I often think about Yolen’s three commandments. Although they apply to all creative writing, they hold particularly true for spiritual memoir. Thinking first about the audience rather than about the story or about yourself is a frequent but misguided habit among beginning writers. At some point (about draft three or four), it’s important to be accountable to your audience. You want your story to be welcoming, accessible, gripping, and transformative. Considering your reader’s response helps you construct a story that accomplishes these things. 

 

But through the early stages of writing, your primary audience is yourself. Write to satisfy you. If you think first about your readers (about what you have to teach them, whether or not they’ll buy the book, or if they will like or condemn your message), you begin to mold your writing to your expectation of readers’ reactions. You do a disservice to yourself when you avoid risky topics or skirt deep levels of honesty.

 

What intrigues me about Jane Yolen’s priorities-and why I believe them to be particularly relevant to spiritual memoir-is her placement of the story first.
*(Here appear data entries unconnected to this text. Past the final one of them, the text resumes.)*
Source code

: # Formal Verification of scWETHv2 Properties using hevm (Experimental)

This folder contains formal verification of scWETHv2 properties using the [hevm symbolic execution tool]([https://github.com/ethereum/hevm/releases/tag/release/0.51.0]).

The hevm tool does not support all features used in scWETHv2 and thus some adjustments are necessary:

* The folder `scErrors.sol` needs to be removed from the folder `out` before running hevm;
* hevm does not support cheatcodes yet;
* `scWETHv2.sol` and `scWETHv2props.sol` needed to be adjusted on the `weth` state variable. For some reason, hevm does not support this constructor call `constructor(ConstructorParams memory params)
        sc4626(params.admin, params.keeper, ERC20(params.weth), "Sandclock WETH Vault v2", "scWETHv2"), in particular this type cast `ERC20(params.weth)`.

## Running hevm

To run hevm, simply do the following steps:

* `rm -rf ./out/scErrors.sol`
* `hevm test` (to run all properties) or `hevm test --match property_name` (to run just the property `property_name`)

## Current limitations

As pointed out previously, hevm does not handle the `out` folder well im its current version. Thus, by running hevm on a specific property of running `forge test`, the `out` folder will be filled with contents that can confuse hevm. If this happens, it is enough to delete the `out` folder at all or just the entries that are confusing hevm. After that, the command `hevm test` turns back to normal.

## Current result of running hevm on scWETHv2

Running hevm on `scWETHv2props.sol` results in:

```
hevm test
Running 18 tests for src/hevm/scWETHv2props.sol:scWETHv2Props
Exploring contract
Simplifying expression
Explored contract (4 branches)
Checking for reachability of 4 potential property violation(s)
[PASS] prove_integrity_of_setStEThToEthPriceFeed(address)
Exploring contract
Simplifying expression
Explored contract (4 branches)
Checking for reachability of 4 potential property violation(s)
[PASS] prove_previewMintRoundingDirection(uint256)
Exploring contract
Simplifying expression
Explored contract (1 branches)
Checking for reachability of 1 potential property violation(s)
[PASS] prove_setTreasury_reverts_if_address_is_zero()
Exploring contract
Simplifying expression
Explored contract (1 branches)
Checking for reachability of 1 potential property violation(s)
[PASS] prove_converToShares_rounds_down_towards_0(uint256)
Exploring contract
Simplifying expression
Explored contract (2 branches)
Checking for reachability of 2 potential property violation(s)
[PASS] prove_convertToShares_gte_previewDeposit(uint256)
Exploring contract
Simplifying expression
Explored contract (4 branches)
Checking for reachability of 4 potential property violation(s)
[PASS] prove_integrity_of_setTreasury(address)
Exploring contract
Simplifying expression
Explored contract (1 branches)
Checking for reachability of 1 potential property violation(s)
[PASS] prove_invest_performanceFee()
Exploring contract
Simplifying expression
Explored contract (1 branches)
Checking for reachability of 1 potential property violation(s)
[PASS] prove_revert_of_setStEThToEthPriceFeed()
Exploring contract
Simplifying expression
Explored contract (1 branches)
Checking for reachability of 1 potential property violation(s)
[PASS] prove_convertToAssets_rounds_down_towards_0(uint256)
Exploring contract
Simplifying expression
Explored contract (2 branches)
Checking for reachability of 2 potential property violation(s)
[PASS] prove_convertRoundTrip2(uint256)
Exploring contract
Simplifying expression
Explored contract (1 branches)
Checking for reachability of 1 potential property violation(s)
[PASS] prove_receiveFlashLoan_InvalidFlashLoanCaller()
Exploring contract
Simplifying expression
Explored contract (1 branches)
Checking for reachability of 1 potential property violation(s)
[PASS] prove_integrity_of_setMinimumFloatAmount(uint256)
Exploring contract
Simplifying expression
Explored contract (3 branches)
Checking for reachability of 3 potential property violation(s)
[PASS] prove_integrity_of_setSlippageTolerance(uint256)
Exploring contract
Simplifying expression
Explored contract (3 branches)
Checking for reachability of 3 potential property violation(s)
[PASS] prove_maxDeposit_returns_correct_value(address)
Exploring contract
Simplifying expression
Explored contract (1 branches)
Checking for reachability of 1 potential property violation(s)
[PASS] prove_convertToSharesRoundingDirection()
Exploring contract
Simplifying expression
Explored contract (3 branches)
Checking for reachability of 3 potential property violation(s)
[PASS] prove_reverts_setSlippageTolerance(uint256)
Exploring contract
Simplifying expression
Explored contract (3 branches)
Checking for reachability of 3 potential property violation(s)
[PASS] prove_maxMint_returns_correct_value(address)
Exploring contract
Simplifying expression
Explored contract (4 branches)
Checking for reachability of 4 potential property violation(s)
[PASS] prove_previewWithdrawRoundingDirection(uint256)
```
What does it mean to be responsible to the story? For writers of spiritual memoir, story is not something born of the imagination or of history; it is the very stuff of our lives. It is the aching and questing of our souls. Although seemingly mundane, ordinary experiences contain within them a vivacity, a sense of wholeness, and a will beyond our own. In other words, our spiritual stories bare the world’s holiness. This ought to be obvious, but religious traditions of all persuasions have a tendency to canonize certain stories and certain people’s lives. In the process of honoring these stories, we forget to honor the revelatory qualities of our own stories. When memoir writers are responsible to the story, they nor that which is vital and true-the spirit-within their experience.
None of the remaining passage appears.